What to do:
In the entries below, every line that contains "MyIterator" must be located and copied.

Data under study section start

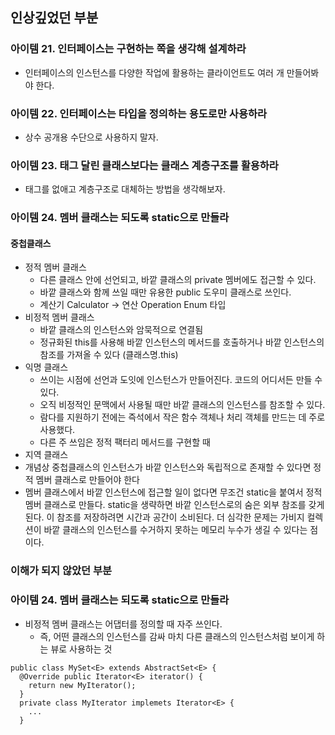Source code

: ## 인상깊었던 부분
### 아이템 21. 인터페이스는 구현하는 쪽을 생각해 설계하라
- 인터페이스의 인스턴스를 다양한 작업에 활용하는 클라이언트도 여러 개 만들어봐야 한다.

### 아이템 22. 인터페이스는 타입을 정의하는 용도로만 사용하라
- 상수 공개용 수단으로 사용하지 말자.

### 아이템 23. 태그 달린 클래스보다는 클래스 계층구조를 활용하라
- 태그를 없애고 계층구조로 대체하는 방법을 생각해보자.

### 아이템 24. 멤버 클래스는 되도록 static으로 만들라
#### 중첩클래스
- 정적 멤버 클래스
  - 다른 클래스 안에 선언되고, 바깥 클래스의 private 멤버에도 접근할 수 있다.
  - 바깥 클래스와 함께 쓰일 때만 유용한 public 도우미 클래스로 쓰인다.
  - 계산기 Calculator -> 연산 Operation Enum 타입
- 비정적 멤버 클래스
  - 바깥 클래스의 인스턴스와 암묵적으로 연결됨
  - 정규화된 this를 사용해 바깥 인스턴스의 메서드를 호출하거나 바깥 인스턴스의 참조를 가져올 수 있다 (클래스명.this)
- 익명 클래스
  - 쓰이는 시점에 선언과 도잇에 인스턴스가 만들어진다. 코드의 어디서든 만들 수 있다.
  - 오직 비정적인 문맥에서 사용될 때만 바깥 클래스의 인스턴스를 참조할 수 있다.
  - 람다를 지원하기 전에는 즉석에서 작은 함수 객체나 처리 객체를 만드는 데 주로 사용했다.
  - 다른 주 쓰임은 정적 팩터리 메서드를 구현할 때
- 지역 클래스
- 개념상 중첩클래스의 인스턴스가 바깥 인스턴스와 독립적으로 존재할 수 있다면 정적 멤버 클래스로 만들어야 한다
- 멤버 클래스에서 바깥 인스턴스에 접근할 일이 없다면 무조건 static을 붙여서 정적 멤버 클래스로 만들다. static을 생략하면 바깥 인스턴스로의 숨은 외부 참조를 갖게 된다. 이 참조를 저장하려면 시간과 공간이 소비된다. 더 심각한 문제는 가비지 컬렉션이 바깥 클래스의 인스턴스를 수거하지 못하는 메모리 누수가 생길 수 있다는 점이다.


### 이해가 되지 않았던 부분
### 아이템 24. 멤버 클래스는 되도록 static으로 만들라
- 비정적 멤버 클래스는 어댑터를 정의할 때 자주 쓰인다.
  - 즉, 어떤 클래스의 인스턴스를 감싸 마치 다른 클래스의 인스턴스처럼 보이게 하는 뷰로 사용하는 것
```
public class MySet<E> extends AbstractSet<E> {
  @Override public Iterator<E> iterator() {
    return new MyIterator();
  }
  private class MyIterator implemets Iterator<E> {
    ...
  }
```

Data under study section end
Data under study section start

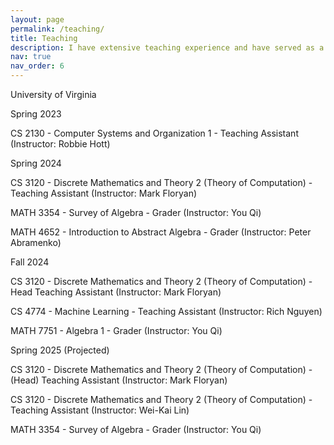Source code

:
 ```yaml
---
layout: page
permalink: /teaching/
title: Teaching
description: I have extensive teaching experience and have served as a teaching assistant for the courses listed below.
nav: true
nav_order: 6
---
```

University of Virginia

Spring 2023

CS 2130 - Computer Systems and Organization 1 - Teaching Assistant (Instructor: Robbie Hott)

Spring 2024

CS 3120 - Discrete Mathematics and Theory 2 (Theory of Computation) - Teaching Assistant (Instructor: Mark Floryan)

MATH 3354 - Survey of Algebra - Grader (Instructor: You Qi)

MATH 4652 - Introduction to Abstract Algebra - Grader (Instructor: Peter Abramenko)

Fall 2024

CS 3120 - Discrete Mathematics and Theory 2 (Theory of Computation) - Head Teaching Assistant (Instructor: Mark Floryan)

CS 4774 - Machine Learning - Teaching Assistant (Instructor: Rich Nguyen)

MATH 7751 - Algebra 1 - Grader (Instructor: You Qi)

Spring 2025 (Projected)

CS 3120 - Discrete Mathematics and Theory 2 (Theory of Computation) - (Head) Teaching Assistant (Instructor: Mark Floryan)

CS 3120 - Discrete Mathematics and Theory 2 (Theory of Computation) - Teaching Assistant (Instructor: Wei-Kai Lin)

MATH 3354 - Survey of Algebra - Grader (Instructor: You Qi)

Data under study section end

Written solution:
    return new MyIterator();
  private class MyIterator implemets Iterator<E> {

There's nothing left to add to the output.